__Action item__
The answer must be a single number: how many lines of the records below contain "heavily".

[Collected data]

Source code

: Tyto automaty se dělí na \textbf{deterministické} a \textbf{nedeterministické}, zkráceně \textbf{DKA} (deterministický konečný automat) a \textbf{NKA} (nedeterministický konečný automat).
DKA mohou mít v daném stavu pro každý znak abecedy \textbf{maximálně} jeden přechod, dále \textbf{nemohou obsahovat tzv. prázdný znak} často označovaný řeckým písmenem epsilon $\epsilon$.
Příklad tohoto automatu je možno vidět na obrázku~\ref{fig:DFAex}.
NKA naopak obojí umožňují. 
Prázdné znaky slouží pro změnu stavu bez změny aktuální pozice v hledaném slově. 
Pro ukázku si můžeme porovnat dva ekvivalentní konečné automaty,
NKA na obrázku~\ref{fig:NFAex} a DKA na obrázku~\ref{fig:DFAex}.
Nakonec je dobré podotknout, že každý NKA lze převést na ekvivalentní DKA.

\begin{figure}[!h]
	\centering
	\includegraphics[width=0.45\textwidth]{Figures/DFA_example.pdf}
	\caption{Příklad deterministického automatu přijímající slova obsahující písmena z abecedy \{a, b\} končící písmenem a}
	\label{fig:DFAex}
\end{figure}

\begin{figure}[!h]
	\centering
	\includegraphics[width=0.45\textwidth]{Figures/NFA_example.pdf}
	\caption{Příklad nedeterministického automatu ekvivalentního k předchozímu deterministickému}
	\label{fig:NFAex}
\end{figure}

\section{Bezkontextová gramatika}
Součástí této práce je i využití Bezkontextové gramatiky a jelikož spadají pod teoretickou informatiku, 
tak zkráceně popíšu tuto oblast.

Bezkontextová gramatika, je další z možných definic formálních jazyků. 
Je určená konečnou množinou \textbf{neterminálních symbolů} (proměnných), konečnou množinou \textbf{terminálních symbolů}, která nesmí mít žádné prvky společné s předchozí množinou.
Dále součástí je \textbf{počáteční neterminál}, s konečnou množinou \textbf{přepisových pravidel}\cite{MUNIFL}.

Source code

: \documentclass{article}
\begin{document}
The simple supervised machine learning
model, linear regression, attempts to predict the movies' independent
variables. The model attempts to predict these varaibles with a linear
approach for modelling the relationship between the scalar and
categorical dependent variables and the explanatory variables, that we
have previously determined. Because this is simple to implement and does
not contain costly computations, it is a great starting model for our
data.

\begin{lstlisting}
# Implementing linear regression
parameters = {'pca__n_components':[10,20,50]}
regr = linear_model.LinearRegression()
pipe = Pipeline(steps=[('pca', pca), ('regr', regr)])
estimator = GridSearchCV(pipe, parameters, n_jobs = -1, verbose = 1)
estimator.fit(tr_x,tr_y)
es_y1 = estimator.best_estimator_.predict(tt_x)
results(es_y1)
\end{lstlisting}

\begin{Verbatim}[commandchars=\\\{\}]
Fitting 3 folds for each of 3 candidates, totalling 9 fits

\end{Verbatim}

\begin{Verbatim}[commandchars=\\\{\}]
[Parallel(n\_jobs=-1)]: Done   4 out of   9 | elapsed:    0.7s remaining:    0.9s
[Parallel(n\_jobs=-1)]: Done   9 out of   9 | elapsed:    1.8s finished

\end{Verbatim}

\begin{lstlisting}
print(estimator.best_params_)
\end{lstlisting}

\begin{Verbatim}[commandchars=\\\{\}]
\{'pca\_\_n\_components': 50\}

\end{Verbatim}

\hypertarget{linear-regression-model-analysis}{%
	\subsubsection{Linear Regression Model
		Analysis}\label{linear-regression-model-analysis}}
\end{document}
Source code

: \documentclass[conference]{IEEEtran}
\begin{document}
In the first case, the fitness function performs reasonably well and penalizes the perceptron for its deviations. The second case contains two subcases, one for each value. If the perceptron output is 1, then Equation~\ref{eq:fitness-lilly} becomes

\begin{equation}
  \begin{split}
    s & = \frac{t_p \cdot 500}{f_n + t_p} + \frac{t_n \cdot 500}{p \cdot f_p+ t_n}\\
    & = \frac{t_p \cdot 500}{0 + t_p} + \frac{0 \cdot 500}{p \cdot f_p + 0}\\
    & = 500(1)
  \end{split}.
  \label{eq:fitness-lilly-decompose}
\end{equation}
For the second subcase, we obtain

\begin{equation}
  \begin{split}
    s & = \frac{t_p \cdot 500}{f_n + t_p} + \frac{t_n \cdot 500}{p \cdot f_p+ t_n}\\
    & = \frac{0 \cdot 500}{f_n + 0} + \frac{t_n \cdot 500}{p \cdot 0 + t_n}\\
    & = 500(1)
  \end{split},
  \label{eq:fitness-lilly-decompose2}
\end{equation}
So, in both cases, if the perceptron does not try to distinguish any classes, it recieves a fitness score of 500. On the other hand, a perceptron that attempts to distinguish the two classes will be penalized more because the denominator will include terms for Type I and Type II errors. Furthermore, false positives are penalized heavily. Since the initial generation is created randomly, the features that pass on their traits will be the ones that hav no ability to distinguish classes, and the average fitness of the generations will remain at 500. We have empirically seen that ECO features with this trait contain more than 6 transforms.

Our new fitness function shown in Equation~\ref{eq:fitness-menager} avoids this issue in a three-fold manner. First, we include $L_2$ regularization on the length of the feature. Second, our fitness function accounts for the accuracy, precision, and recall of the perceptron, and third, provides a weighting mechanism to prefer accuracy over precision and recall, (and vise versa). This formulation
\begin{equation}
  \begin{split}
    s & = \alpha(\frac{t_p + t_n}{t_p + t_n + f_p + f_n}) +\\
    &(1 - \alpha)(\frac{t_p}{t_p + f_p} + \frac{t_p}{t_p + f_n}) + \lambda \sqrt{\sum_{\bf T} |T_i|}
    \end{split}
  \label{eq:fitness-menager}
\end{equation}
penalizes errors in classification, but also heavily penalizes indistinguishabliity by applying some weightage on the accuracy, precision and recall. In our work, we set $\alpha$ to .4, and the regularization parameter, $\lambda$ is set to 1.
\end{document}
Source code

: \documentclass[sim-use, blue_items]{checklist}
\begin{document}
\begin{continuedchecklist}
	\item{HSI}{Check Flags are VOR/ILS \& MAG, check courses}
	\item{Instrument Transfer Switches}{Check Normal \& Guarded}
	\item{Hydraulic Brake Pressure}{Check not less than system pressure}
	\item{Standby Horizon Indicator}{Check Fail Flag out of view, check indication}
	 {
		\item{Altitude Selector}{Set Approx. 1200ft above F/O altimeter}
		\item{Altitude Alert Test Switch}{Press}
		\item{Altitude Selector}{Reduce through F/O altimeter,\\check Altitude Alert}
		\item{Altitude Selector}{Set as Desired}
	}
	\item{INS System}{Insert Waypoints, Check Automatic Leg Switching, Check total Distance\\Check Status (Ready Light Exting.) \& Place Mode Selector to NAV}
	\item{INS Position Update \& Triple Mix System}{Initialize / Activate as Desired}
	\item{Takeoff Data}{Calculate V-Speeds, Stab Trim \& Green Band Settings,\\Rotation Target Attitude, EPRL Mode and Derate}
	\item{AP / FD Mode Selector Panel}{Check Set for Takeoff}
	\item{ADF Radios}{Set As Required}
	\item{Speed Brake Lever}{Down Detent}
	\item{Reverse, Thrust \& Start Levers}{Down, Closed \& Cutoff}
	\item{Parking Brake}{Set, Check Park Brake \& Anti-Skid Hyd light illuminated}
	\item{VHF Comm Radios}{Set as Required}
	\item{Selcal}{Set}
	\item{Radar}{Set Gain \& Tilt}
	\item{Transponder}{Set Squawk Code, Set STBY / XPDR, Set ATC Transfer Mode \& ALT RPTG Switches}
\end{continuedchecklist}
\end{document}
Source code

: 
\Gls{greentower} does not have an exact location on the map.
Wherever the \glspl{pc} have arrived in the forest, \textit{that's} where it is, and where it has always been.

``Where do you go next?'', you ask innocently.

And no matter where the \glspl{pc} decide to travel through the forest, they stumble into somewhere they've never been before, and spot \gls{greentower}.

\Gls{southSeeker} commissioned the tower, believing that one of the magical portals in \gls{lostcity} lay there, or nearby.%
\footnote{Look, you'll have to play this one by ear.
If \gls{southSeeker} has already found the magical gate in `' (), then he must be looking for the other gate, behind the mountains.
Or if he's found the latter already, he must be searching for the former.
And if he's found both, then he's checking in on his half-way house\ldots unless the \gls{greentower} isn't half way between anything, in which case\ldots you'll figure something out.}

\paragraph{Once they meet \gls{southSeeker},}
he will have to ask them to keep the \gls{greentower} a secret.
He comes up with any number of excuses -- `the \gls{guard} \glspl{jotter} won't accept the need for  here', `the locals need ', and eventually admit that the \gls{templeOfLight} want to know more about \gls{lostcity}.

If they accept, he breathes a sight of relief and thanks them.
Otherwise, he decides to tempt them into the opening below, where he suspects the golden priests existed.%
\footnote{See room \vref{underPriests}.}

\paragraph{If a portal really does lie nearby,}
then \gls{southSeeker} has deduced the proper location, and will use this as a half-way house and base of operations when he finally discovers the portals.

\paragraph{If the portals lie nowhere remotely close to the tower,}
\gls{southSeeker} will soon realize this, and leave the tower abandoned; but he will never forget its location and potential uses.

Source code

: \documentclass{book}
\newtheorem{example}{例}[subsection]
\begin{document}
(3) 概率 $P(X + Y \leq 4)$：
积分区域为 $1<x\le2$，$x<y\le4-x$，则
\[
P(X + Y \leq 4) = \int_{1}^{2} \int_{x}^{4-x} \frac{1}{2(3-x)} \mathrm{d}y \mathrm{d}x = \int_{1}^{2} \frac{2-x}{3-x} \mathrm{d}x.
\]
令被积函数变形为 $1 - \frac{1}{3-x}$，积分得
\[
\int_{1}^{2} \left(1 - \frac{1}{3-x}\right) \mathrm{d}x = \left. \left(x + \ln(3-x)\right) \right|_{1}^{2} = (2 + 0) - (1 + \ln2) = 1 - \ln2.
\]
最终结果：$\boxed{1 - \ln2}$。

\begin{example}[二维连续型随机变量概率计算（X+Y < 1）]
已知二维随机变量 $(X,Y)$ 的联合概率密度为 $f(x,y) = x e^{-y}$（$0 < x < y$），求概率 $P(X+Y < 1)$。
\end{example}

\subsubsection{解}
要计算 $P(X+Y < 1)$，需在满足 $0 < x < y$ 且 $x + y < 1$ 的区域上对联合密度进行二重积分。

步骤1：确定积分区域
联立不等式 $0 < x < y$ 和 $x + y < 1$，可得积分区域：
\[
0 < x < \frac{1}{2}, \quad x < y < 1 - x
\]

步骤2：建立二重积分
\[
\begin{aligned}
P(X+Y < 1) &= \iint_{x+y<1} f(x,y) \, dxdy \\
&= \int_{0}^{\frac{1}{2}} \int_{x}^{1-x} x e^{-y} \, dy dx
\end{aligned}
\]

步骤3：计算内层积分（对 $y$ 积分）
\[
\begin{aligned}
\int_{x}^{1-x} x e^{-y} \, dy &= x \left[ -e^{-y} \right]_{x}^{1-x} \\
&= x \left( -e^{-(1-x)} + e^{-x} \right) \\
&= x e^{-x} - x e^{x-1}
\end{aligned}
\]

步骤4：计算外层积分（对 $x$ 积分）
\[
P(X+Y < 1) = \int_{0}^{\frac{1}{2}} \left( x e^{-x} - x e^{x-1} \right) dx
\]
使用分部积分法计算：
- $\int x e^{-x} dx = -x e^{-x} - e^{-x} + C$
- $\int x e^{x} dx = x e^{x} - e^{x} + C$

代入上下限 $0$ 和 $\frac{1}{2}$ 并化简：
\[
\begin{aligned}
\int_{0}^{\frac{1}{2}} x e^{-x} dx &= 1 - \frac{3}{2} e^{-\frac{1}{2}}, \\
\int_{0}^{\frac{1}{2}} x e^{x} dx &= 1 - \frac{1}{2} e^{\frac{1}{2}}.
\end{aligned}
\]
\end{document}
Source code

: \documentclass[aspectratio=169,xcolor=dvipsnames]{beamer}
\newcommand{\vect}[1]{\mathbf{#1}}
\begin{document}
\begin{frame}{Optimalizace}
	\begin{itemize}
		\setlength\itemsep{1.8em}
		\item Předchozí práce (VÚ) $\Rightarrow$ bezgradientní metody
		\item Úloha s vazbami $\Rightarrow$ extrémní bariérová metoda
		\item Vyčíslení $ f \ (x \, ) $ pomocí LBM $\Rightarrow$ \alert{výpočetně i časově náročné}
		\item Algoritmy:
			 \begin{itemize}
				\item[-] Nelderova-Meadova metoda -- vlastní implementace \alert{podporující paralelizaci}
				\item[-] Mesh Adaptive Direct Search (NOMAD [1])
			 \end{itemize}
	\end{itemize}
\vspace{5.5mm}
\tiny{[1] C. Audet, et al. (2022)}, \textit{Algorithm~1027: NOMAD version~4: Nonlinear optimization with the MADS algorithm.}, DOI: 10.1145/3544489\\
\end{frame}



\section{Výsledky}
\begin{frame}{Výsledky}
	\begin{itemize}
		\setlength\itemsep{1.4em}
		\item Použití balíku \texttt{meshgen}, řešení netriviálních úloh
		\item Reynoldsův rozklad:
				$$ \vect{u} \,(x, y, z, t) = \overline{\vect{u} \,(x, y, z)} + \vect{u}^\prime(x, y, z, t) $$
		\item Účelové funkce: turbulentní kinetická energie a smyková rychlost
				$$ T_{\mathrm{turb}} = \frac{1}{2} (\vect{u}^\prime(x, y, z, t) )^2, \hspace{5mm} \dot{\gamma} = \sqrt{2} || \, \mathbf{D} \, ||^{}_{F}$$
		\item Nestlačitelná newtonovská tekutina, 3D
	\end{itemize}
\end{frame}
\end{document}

__Result for this task__
2